According to Pipes, after going to her doctor and expressing her concern that she might have colon cancer, she was told “As a senior, we have too many younger people on the waiting list to get colonoscopies — people are waiting eight months to a year.”
“So she didn’t get her colonoscopy. Six months later she was hemorrhaging, she went to the hospital in an ambulance,” Pipes said. “Two days in the emergency room, two days in a transit lounge waiting to get a bed in a ward. She got her colonoscopy, but she passed away two weeks later from metastasized colon cancer. This is rationing of care and you reduce costs by denying care to people.

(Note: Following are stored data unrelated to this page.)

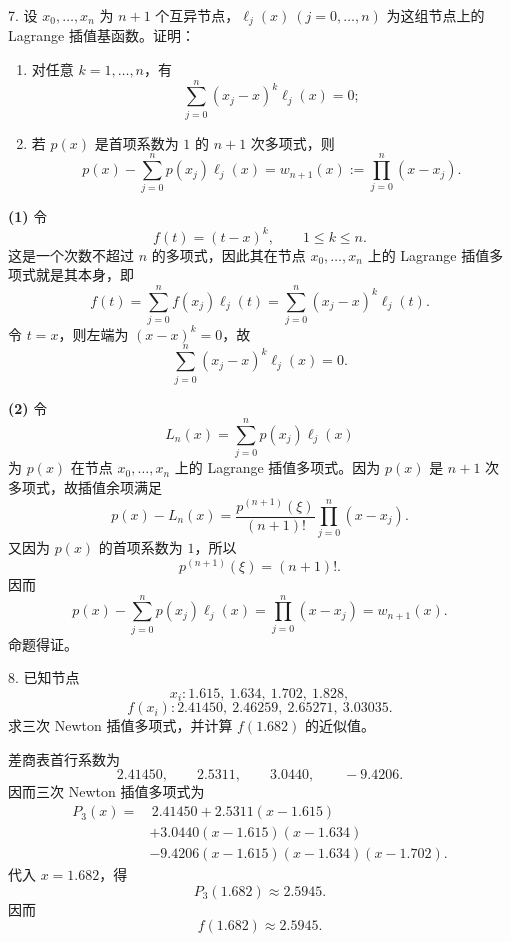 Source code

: \documentclass[11pt, a4paper]{ctexart}
\begin{document}
\begin{problem}{7. 设 $x_0,\ldots,x_n$ 为 $n+1$ 个互异节点，$\ell_j(x)\ (j=0,\ldots,n)$ 为这组节点上的 Lagrange 插值基函数。证明：}
    \begin{enumerate}[(1)]
        \item 对任意 $k=1,\ldots,n$，有
        \[
            \sum_{j=0}^{n}(x_j-x)^k\ell_j(x)=0;
        \]
        \item 若 $p(x)$ 是首项系数为 $1$ 的 $n+1$ 次多项式，则
        \[
            p(x)-\sum_{j=0}^{n}p(x_j)\ell_j(x)=w_{n+1}(x):=\prod_{j=0}^{n}(x-x_j).
        \]
    \end{enumerate}
\end{problem}

\begin{myproof}
    \textbf{(1)} 令
    \[
        f(t)=(t-x)^k,\qquad 1\le k\le n.
    \]
    这是一个次数不超过 $n$ 的多项式，因此其在节点 $x_0,\ldots,x_n$ 上的 Lagrange 插值多项式就是其本身，即
    \[
        f(t)=\sum_{j=0}^{n}f(x_j)\ell_j(t)
        =\sum_{j=0}^{n}(x_j-x)^k\ell_j(t).
    \]
    令 $t=x$，则左端为 $(x-x)^k=0$，故
    \[
        \sum_{j=0}^{n}(x_j-x)^k\ell_j(x)=0.
    \]

    \textbf{(2)} 令
    \[
        L_n(x)=\sum_{j=0}^{n}p(x_j)\ell_j(x)
    \]
    为 $p(x)$ 在节点 $x_0,\ldots,x_n$ 上的 Lagrange 插值多项式。因为 $p(x)$ 是 $n+1$ 次多项式，故插值余项满足
    \[
        p(x)-L_n(x)=\frac{p^{(n+1)}(\xi)}{(n+1)!}\prod_{j=0}^{n}(x-x_j).
    \]
    又因为 $p(x)$ 的首项系数为 $1$，所以
    \[
        p^{(n+1)}(\xi)=(n+1)!.
    \]
    因而
    \[
        p(x)-\sum_{j=0}^{n}p(x_j)\ell_j(x)
        =\prod_{j=0}^{n}(x-x_j)
        =w_{n+1}(x).
    \]
    命题得证。
\end{myproof}


\begin{problem}{8. 已知节点}
    \[
        x_i: 1.615,\ 1.634,\ 1.702,\ 1.828,
    \]
    \[
        f(x_i): 2.41450,\ 2.46259,\ 2.65271,\ 3.03035.
    \]
    求三次 Newton 插值多项式，并计算 $f(1.682)$ 的近似值。
\end{problem}

\begin{solution}
    差商表首行系数为
    \[
        2.41450,\qquad 2.5311,\qquad 3.0440,\qquad -9.4206.
    \]
    因而三次 Newton 插值多项式为
    \[
        \begin{aligned}
            P_3(x)=&\,2.41450+2.5311(x-1.615) \\
            &+3.0440(x-1.615)(x-1.634) \\
            &-9.4206(x-1.615)(x-1.634)(x-1.702).
        \end{aligned}
    \]
    代入 $x=1.682$，得
    \[
        P_3(1.682)\approx 2.5945.
    \]
    因而
    \[
        f(1.682)\approx 2.5945.
    \]
\end{solution}
\end{document}
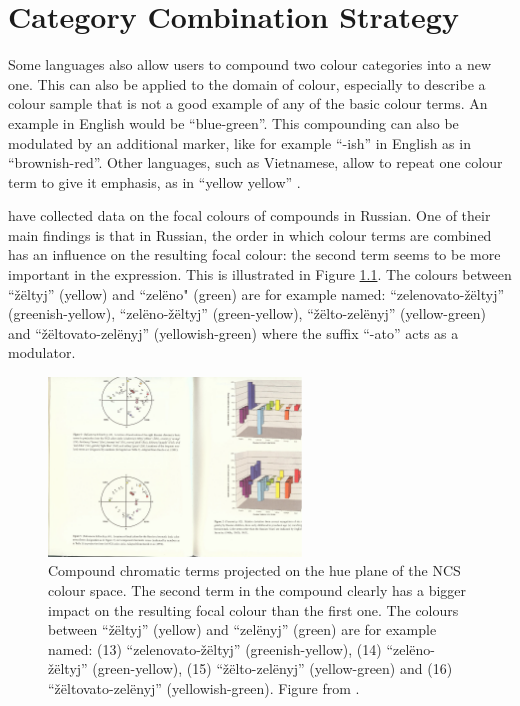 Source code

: \chapter{Category Combination Strategy}
\label{s:category-combination-strategy}

Some languages also allow users to compound two colour categories into
a new one. This can also be applied to the domain of colour,
especially to describe a colour sample that is not a good example of
any of the basic colour terms.  An example in English would be
``blue-green''. This compounding can also be modulated by an
additional marker, like for example ``-ish'' in English as in
``brownish-red''. Other languages, such as Vietnamese, allow to repeat
one colour term to give it emphasis, as in ``yellow yellow''
\citep{alvarado02modifying}.

\cite{safuanova07russian} have collected data on the focal colours of
compounds in Russian. One of their main findings is that in Russian,
the order in which colour terms are combined has an influence on the
resulting focal colour: the second term seems to be more important in
the expression. This is illustrated in Figure \ref{f:ccs-russian}. The
colours between ``\v z\"eltyj'' (yellow) and ``zel\"eno" (green) are
for example named: ``zelenovato-\v z\"eltyj'' (greenish-yellow),
``zel\"eno-\v z\"eltyj'' (green-yellow), ``\v z\"elto-zel\"enyj''
(yellow-green) and ``\v z\"eltovato-zel\"enyj'' (yellowish-green)
where the suffix ``-ato'' acts as a modulator.

\begin{figure}[htbp]
  \begin{center}
    \includegraphics[width=0.6\textwidth]{./category-combination/figures/russian-combination.pdf}
    \caption[Compound chromatic terms in Russian]{Compound chromatic
      terms projected on the hue plane of the NCS colour space. The
      second term in the compound clearly has a bigger impact on the
      resulting focal colour than the first one. The colours between
      ``\v z\"eltyj'' (yellow) and ``zel\"enyj'' (green) are for
      example named: (13) ``zelenovato-\v z\"eltyj''
      (greenish-yellow), (14) ``zel\"eno-\v z\"eltyj'' (green-yellow),
      (15) ``\v z\"elto-zel\"enyj'' (yellow-green) and (16) ``\v
      z\"eltovato-zel\"enyj'' (yellowish-green). Figure from
      \cite{safuanova07russian}.}
    \label{f:ccs-russian}
  \end{center}
\end{figure}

It’s very, very sad.”
Pipes affirmed Barrasso’s warnings about diminished access to health care for the elderly, telling The Western Journal, “Medicare for All will be a disaster for our seniors.”
“Their care will be rationed just as it is for seniors in Canada and the U.K. because a government system has to control the funds for health care,” Pipes told The Western Journal. “Demand will outpace supply so the administrators will want to treat younger people first.”
In a speech from the Senate floor on Wednesday, Barrasso pointed out that Sanders’ Medical for All plan, which has been endorsed by nearly all of the 2020 Democratic presidential candidates, has been rejected by numerous newspaper editorial boards, including those at USA Today, The Wall Street Journal and The Washington Post.
All three pointed to a recently released study by the Congressional Budget Office as evidence of the detrimental effects of Medicare for All.
“The combination of generous benefits and lower payments to health care providers could create ‘a shortage of providers, longer wait times and changes in the quality of care,’ CBO warned,” the USA Today editors highlighted.
Barrasso noted, “The [Wall Street] Journal says that any savings would have to come from where the money is, which is cutting payments to doctors and restricting care.”
The Washington Post editorial board observed, “Paying doctors and hospitals less could drive down national health-care spending, making the reform relatively affordable.
“But doing so could also shutter smaller or regional facilities whose margins are already low. It could also discourage talented people from entering the medical profession and result in long wait times for care.”
Barrasso contended creating Medicare for All would result in “Medicare for none.”
“Ending Medicare as we know it would not solve our healthcare problems, it simply makes them much worse, and certainly for the 60 million Americans currently on Medicare,” the lawmaker said.
Near the end of his remarks, Barrasso quoted the Wall Street Journal editorial board: “Voters should know Mr. Sanders is promising miracles when what he’ll deliver is poorer care for everyone.”
The senator concluded, “Americans will pay a high price for Democrats one-size-fits-all health care scheme, and I actually think seniors may suffer the most.”